Information provided Start Marker

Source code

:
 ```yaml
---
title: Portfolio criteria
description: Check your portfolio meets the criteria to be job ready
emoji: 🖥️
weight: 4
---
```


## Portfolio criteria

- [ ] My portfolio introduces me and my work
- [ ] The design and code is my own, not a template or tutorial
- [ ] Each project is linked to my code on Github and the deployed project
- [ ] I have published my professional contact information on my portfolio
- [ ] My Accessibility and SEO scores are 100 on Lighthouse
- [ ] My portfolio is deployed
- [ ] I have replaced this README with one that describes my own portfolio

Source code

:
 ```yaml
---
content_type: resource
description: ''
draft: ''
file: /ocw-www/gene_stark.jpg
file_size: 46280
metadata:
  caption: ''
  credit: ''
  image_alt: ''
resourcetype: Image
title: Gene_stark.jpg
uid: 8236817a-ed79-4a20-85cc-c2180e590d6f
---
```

Information provided End Marker

• Task objective: Filter the entries above down to the lines that contain "code".

• Answer to the problem:
Source code
- [ ] The design and code is my own, not a template or tutorial
- [ ] Each project is linked to my code on Github and the deployed project
Source code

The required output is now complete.